Others might view the practice of proxy baptism as simply strange or utterly meaningless. If you don't subscribe to the Mormon belief system, some might say, why does the practice matter to you?

Still others view the practice as nothing short of laughable and have made a mockery of what Latter-day Saints view as sacrosanct. The website “All Dead Mormons Are Now Gay” lets users enter the name of a dead Mormon and click the "Convert!" button to make them gay. Comedian Stephen Colbert responded on his show by slicing off the tips of hot dogs, thereby proxy-circumcising dead Mormons to make them Jewish.

A special invitation, attendance optional

This isn’t a laughing matter to Mormons, not least of all church officials, who say they wish 100% of its members would abide by their instructions. Putting a definitive stop to inappropriate proxy baptisms, however, is complicated, if not impossible.

“With more than 14 million members around the globe, the church is no more able to guarantee compliance of every member with its policies than other worldwide faiths are able to guarantee theirs,” Michael Otterson, who heads up LDS Church public affairs, wrote in a piece for the Washington Post.

The practice of performing proxy baptisms isn't one that's going away.

Believing as Jesus taught that baptism is essential to “enter the kingdom of God” (John 3:5), Mormons believe they are extending a loving invitation to those who died without having the opportunity for this rite. They point to 1 Cornthians 15:29, in which Paul spoke of baptizing the dead, a message LDS Church founder Joseph Smith took to heart.

Follow the CNN Belief Blog on Twitter

In doing proxy baptisms, Mormons do not claim to make anyone Mormon. They believe spirits in the afterlife are being exposed to the gospel, and a proxy baptism provides an opportunity to the dead to either accept or turn down the invitation to believe and find salvation.

Central to LDS Church teachings is the belief that families across generations can be united for eternity.

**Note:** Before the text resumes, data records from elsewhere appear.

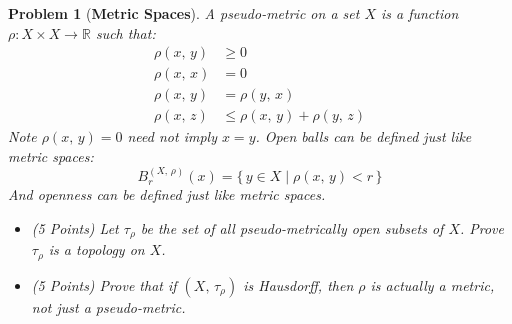 \documentclass{article}
\theoremstyle{normal}
\newtheorem{problem}{Problem}
\begin{document}
    \begin{problem}[\textbf{Metric Spaces}]
        \par\hfill\par
        A pseudo-metric on a set $X$ is a function
        $\rho:X\times{X}\rightarrow\mathbb{R}$ such that:
        \begin{align}
            \rho(x,\,y)&\geq{0}\tag{Positivity}\\
            \rho(x,\,x)&=0\tag{Definite}\\
            \rho(x,\,y)&=\rho(y,\,x)\tag{Symmetry}\\
            \rho(x,\,z)&\leq\rho(x,\,y)+\rho(y,\,z)
                \tag{Triangle-Inequality}
        \end{align}
        Note $\rho(x,\,y)=0$ need not imply $x=y$. Open balls can be defined
        just like metric spaces:
        \begin{equation}
            B_{r}^{(X,\,\rho)}(x)=\{\,y\in{X}\;|\;\rho(x,\,y)<r\,\}
        \end{equation}
        And openness can be defined just like metric spaces.
        \begin{itemize}
            \item (5 Points) Let $\tau_{\rho}$ be the set of all
                pseudo-metrically open subsets of $X$. Prove $\tau_{\rho}$ is
                a topology on $X$.
            \item (5 Points) Prove that if $(X,\,\tau_{\rho})$ is Hausdorff,
                then $\rho$ is actually a metric, not just a pseudo-metric.
        \end{itemize}
    \end{problem}
\end{document}
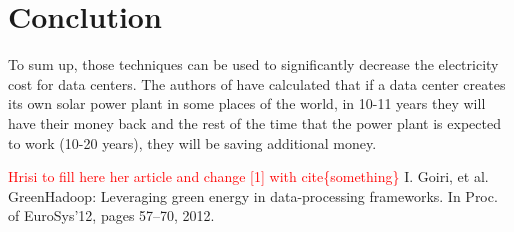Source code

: \documentclass[9pt, a4paper]{article}
\theoremstyle{plain}
\begin{document}

\section{Conclution} %
\label{sec:Conclution}
  To sum up, those techniques can be used to significantly decrease the
  electricity cost for data centers. The authors of \cite{greenhadoop} have
  calculated that if a data center creates its own solar power plant in some
  places of the world, in 10-11 years they will have their money back and the
  rest of the time that the power plant is expected to work (10-20 years), they
  will be saving additional money.

\begin{thebibliography}{widest entry}
   \textcolor{red}{Hrisi to fill here her article and change [1]
    with cite\{something\}}
   I. Goiri, et al. GreenHadoop: Leveraging green energy in
    data-processing frameworks. In Proc. of EuroSys’12, pages 57–70, 2012.
\end{thebibliography}

\hfill\\
\end{document}
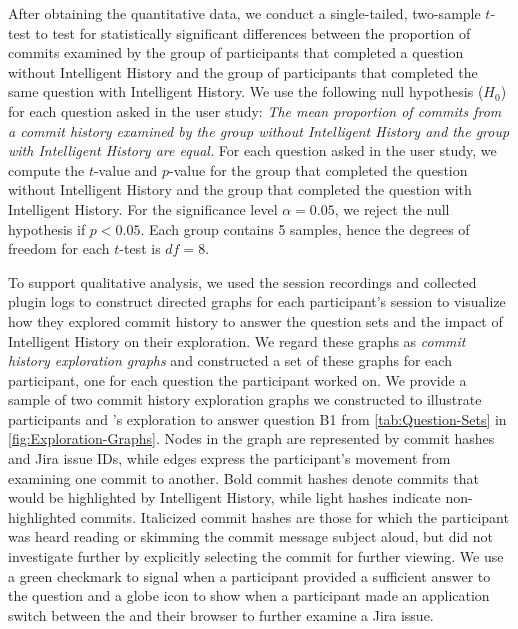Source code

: After obtaining the quantitative data, we conduct a single-tailed, two-sample $t$-test to test for statistically significant differences 
between the proportion of commits examined by the group of participants that completed a question without Intelligent History and the group of participants 
that completed the same question with Intelligent History.
We use the following null hypothesis ($H_{0}$) for each question asked in the user study: 
\textit{The mean proportion of commits from a commit history examined by the group without Intelligent History and the group with Intelligent History are equal.}
For each question asked in the user study, we compute the $t$-value and $p$-value for the group that completed 
the question without Intelligent History and the group that completed the question with Intelligent History.
For the significance level $\alpha = 0.05$, we reject the null hypothesis if $p < 0.05$.
Each group contains 5 samples, hence the degrees of freedom for each $t$-test is $df = 8$.

To support qualitative analysis, we used the session recordings and collected plugin logs to construct directed graphs 
for each participant's session to visualize how they explored commit history to answer the question sets 
and the impact of Intelligent History on their exploration.
We regard these graphs as \emph{commit history exploration graphs} and constructed a set of these graphs for each participant, 
one for each question the participant worked on.
We provide a sample of two commit history exploration graphs we constructed to illustrate 
participants  and ’s exploration to answer question B1 
from \autoref{tab:Question-Sets} in \autoref{fig:Exploration-Graphs}.
Nodes in the graph are represented by commit hashes and Jira issue IDs, 
while edges express the participant's movement from examining one commit to another.
Bold commit hashes denote commits that would be highlighted by Intelligent History, 
while light hashes indicate non-highlighted commits.
Italicized commit hashes are those for which the participant was heard reading or skimming the commit message subject aloud, 
but did not investigate further by explicitly selecting the commit for further viewing.
We use a green checkmark to signal when a participant provided a sufficient answer to the question 
and a globe icon to show when a participant made an application switch between the  
and their browser to further examine a Jira issue.

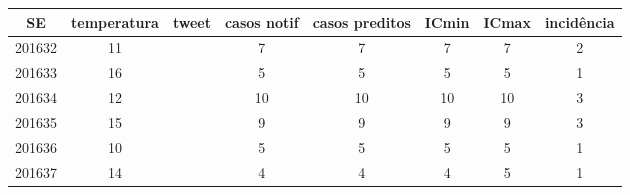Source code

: \begin{tabular}{c|ccccccc}
  \hline
SE & temperatura & tweet & casos notif & casos preditos & ICmin & ICmax & incidência \\ 
  \hline
201632 & 11 &  & 7 & 7 & 7 & 7 & 2 \\ 
  201633 & 16 &  & 5 & 5 & 5 & 5 & 1 \\ 
  201634 & 12 &  & 10 & 10 & 10 & 10 & 3 \\ 
  201635 & 15 &  & 9 & 9 & 9 & 9 & 3 \\ 
  201636 & 10 &  & 5 & 5 & 5 & 5 & 1 \\ 
  201637 & 14 &  & 4 & 4 & 4 & 5 & 1 \\ 
   \hline
\end{tabular}
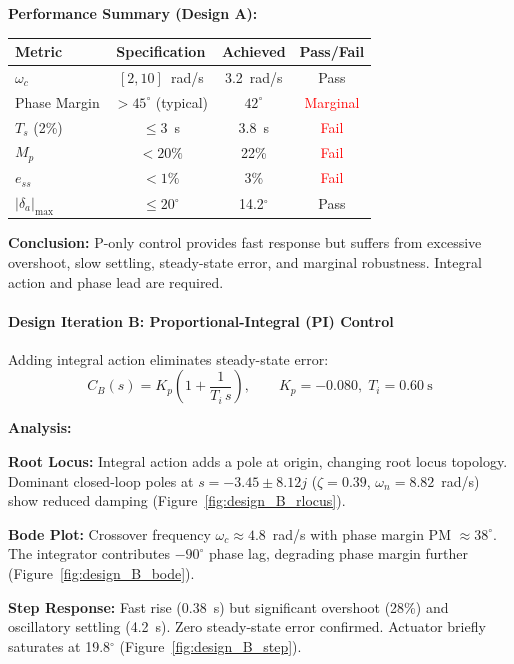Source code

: \textbf{Performance Summary (Design A):}
\begin{center}
\begin{tabular}{lccc}
\hline
\textbf{Metric} & \textbf{Specification} & \textbf{Achieved} & \textbf{Pass/Fail} \\
\hline
$\omega_c$ & $[2,10]$~rad/s & 3.2~rad/s & \textcolor{green!60!black}{Pass} \\
Phase Margin & $>45^\circ$ (typical) & $42^\circ$ & \textcolor{red}{Marginal} \\
$T_s$ (2\%) & $\le 3$~s & 3.8~s & \textcolor{red}{Fail} \\
$M_p$ & $<20\%$ & 22\% & \textcolor{red}{Fail} \\
$e_{ss}$ & $<1\%$ & 3\% & \textcolor{red}{Fail} \\
$|\delta_a|_{\max}$ & $\le 20^\circ$ & 14.2$^\circ$ & \textcolor{green!60!black}{Pass} \\
\hline
\end{tabular}
\end{center}

\textbf{Conclusion:} P-only control provides fast response but suffers from excessive overshoot, slow settling, steady-state error, and marginal robustness. Integral action and phase lead are required.

\paragraph{Design Iteration B: Proportional-Integral (PI) Control}

Adding integral action eliminates steady-state error:
\begin{equation}
C_B(s) = K_p\left(1 + \frac{1}{T_i\,s}\right), \qquad K_p = -0.080,\; T_i = 0.60~\text{s}
\label{eq:design_B}
\end{equation}

\textbf{Analysis:}

\textbf{Root Locus:} Integral action adds a pole at origin, changing root locus topology. Dominant closed-loop poles at $s = -3.45 \pm 8.12j$ ($\zeta=0.39$, $\omega_n=8.82$~rad/s) show reduced damping (Figure~\ref{fig:design_B_rlocus}).

\textbf{Bode Plot:} Crossover frequency $\omega_c \approx 4.8$~rad/s with phase margin PM $\approx 38^\circ$. The integrator contributes $-90^\circ$ phase lag, degrading phase margin further (Figure~\ref{fig:design_B_bode}).

\textbf{Step Response:} Fast rise (0.38~s) but significant overshoot (28\%) and oscillatory settling (4.2~s). Zero steady-state error confirmed. Actuator briefly saturates at 19.8$^\circ$ (Figure~\ref{fig:design_B_step}).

Performing proxy baptisms for the dead is what makes eternal togetherness in heaven possible. Family history research for Mormons, as a result, is of sacred importance.

Members have been in the business of family research since the 1840s, writes Stack of The Salt Lake Tribune. So it’s no coincidence, then, that the LDS Church boasts the most comprehensive genealogical records available.

The church has compiled more than 2.64 billion searchable names in its online historic records collection, and more than 250 million names are added to the database each year, LDS Church officials say. Every year, FamilySearch produces more than 160 million digital images from source documents.

The database is accessible to the public online or at more than 4,850 LDS Church family history centers and libraries in 126 countries.

LDS Church members are given special accounts that allow them, in a separate process, to submit names for temple rites by proxy, as well as see other names that have been submitted and baptized. Such details are off-limits in the public version of the database.

“Our doctrine is for members of the church to submit names of their own relatives for temple work,” church spokesman Purdy wrote in an e-mail to CNN. “Over the years the church has provided eligible names to take to the temple [for ordinances], but it is the primary responsibility of members to submit family names.”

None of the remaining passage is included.